Action for the recovery of a share of the profits of a tractor school,, in which plaintiff was employed as an instructor, and for the unpaid portion of his salary.

The complaint set out the contract, asked for an accounting with respect to the profits, and prayed for judgment for the amount found due upon the accounting. The answer admitted the contract, alleged that plaintiff had not lived up to its terms and in consequence had been discharged, and that upon an accounting between the parties it had been ascertained that $191.90 and no more was due to plaintiff and that a check for that amount had been tendered and refused, plaintiff claiming that a larger sum was due him.

It appears that after receiving evidence not contained in the record the trial court ruled that there should be an accounting and addressed a letter to defendants’ counsel reading as follows:

“After considering the evidence and having in mind the argument of counsel, I am of the opinion that the plaintiff is entitled to one-third of the profits of the Minneapolis Auto & Tractor School from July 1st, 1919, to July 1st, 1920, and to nine-twelfths of one-third of the profits of said business for the year beginning July 1st, 1920, and ending July 1st, 1921.
“This will require an accounting and if you and Mr. Elliott can agree upon a referee, I will be glad to appoint whoever you agree upon.”

Thereafter A. D. Johnson of Minneapolis was appointed" referee to make an examination of defendants’ books and ascertain and report to the court the profits earned by defendants’ school between July 1, 1919, and July 1, 1921. The order appointing him directed that when his report was filed. either party might offer additional evidence bearing on the correctness of the report or relative to matters not shown upon defendants’ books. The referee was also directed to make a complete statement of the earnings and disbursements of the school, showing the proper distribution of the items in accordance with his judgment as an accountant. The report he filed covered the period between July 1, 1919, and December 31, *2661921, for the reason that the books were closed at the end of each calendar year. The referee determined that the net income was $13,003.75, from which he deducted interest on capital invested at the rate of 10 per cent, or $2,703.75, leaving $10,300 as the net income of the school for the period of 30 months. His report then proceeds as follows:

“According to the contract, Mr. Adams is to receive a pro rata 1 of these profits. Mr. Adams’ monthly share of the profits is therefore 1/30 of i of $10,300.00, which is $114.44. This figure multiplied by the number of months which Mr. Adams should share in the profits would be the total amount of Mr. Adams’ share of the profits. The books of the company show that Mr. Adams has been alloted a share of $74.32 per month for a period of sixteen (16) months or a total of $1,189.12. The amount due Mr. Adams then is the difference between $1,189.12 and the result of $114.44 multiplied by the number of months which Mr. Adams should share in the profits.”

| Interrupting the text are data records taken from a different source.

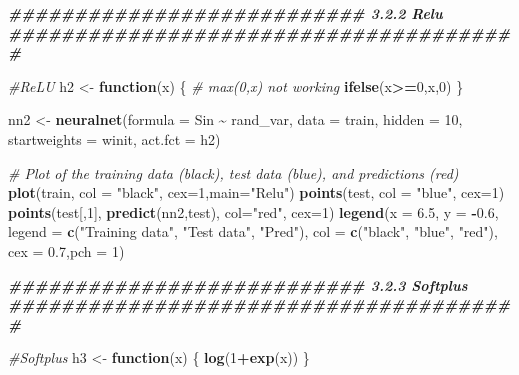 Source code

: \documentclass[
]{article}
\newenvironment{Shaded}{\begin{snugshade}}{\end{snugshade}}
\newcommand{\AttributeTok}[1]{\textcolor[rgb]{0.13,0.29,0.53}{#1}}
\newcommand{\CommentTok}[1]{\textcolor[rgb]{0.56,0.35,0.01}{\textit{#1}}}
\newcommand{\ControlFlowTok}[1]{\textcolor[rgb]{0.13,0.29,0.53}{\textbf{#1}}}
\newcommand{\DecValTok}[1]{\textcolor[rgb]{0.00,0.00,0.81}{#1}}
\newcommand{\DocumentationTok}[1]{\textcolor[rgb]{0.56,0.35,0.01}{\textbf{\textit{#1}}}}
\newcommand{\FloatTok}[1]{\textcolor[rgb]{0.00,0.00,0.81}{#1}}
\newcommand{\FunctionTok}[1]{\textcolor[rgb]{0.13,0.29,0.53}{\textbf{#1}}}
\newcommand{\NormalTok}[1]{#1}
\newcommand{\OtherTok}[1]{\textcolor[rgb]{0.56,0.35,0.01}{#1}}
\newcommand{\SpecialCharTok}[1]{\textcolor[rgb]{0.81,0.36,0.00}{\textbf{#1}}}
\newcommand{\StringTok}[1]{\textcolor[rgb]{0.31,0.60,0.02}{#1}}
\begin{document}
\begin{Shaded}
\begin{Highlighting}[]
\DocumentationTok{\#\#\#\#\#\#\#\#\#\#\#\#\#\#\#\#\#\#\#\#\#\#\#\#\#\#\#  3.2.2 Relu \#\#\#\#\#\#\#\#\#\#\#\#\#\#\#\#\#\#\#\#\#\#\#\#\#\#\#\#\#\#\#\#\#\#\#\#\#\#\#}

\CommentTok{\#ReLU}
\NormalTok{h2 }\OtherTok{\textless{}{-}} \ControlFlowTok{function}\NormalTok{(x) \{}
  \CommentTok{\# max(0,x) not working}
  \FunctionTok{ifelse}\NormalTok{(x}\SpecialCharTok{\textgreater{}=}\DecValTok{0}\NormalTok{,x,}\DecValTok{0}\NormalTok{)}
\NormalTok{\}}


\NormalTok{nn2 }\OtherTok{\textless{}{-}} \FunctionTok{neuralnet}\NormalTok{(}\AttributeTok{formula =}\NormalTok{ Sin }\SpecialCharTok{\textasciitilde{}}\NormalTok{ rand\_var, }\AttributeTok{data =}\NormalTok{ train, }\AttributeTok{hidden =} \DecValTok{10}\NormalTok{,}
\AttributeTok{startweights =}\NormalTok{ winit, }\AttributeTok{act.fct =}\NormalTok{ h2)}

\CommentTok{\# Plot of the training data (black), test data (blue), and predictions (red)}
\FunctionTok{plot}\NormalTok{(train,  }\AttributeTok{col =} \StringTok{"black"}\NormalTok{, }\AttributeTok{cex=}\DecValTok{1}\NormalTok{,}\AttributeTok{main=}\StringTok{"Relu"}\NormalTok{)}
\FunctionTok{points}\NormalTok{(test, }\AttributeTok{col =} \StringTok{"blue"}\NormalTok{, }\AttributeTok{cex=}\DecValTok{1}\NormalTok{)}
\FunctionTok{points}\NormalTok{(test[,}\DecValTok{1}\NormalTok{], }\FunctionTok{predict}\NormalTok{(nn2,test), }\AttributeTok{col=}\StringTok{"red"}\NormalTok{, }\AttributeTok{cex=}\DecValTok{1}\NormalTok{)}
\FunctionTok{legend}\NormalTok{(}\AttributeTok{x =} \FloatTok{6.5}\NormalTok{, }\AttributeTok{y =} \SpecialCharTok{{-}}\FloatTok{0.6}\NormalTok{, }\AttributeTok{legend =} \FunctionTok{c}\NormalTok{(}\StringTok{"Training data"}\NormalTok{, }\StringTok{"Test data"}\NormalTok{,}
\StringTok{"Pred"}\NormalTok{), }\AttributeTok{col =} \FunctionTok{c}\NormalTok{(}\StringTok{"black"}\NormalTok{, }\StringTok{"blue"}\NormalTok{, }\StringTok{"red"}\NormalTok{), }\AttributeTok{cex =} \FloatTok{0.7}\NormalTok{,}\AttributeTok{pch =} \DecValTok{1}\NormalTok{)}

\DocumentationTok{\#\#\#\#\#\#\#\#\#\#\#\#\#\#\#\#\#\#\#\#\#\#\#\#\#\#\#  3.2.3 Softplus \#\#\#\#\#\#\#\#\#\#\#\#\#\#\#\#\#\#\#\#\#\#\#\#\#\#\#\#\#\#\#\#\#\#\#\#\#\#\#}

\CommentTok{\#Softplus}
\NormalTok{h3 }\OtherTok{\textless{}{-}} \ControlFlowTok{function}\NormalTok{(x) \{}
  \FunctionTok{log}\NormalTok{(}\DecValTok{1}\SpecialCharTok{+}\FunctionTok{exp}\NormalTok{(x))}
\NormalTok{\}}


\end{Highlighting}
\end{Shaded}
\end{document}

Both parties were dissatisfied with the report and evidence was introduced bearing upon several of the matters referred to therein. Plaintiff testified that an item of over $12,000 charged as miscellaneous expense required explanation; that the charges for teachers’ salaries and for depreciation were excessive; that a charge for the expense of operating a restaurant should not have been allowed; and that a portion of the amount charged as operating expense should have been charged as equipment. In short, he took the position that the books had been kept in such a manner that they showed that the profits were less than the school had actually earned. Defendants denied all this and introduced evidence tending to show that the report was incorrect because it included tuition received in the three months preceding July 1, 1919, and did not deduct tuition received in the three months preceding the end of the period covered by the report; that $890.22 of worthless accounts had been included in computing the income of the business; and that the referee had not made a sufficient allowance for depreciation in the value of the equipment. The referee attached to his report state*267ments showing in detail the result of his examination of the books and testified at length as to how the figures appearing on the statements had been compiled.

The court found that plaintiff was employed from October 8, 1919, until March 21, 1921; that his salary had been paid up to March 1, 1921, and that $133.33 was due him for the 21 days he was employed in March; that under, the contract he had the right to receive $2,365.09 as his share of the profits, of which $1,189.12 had been paid, and ordered judgment in his favor for $1,309.30, with interest. The contract provided that plaintiff’s services were engaged until July 1, 1920, but it appears that he continued to serve defendants thereafter under the same contract modified in one particular.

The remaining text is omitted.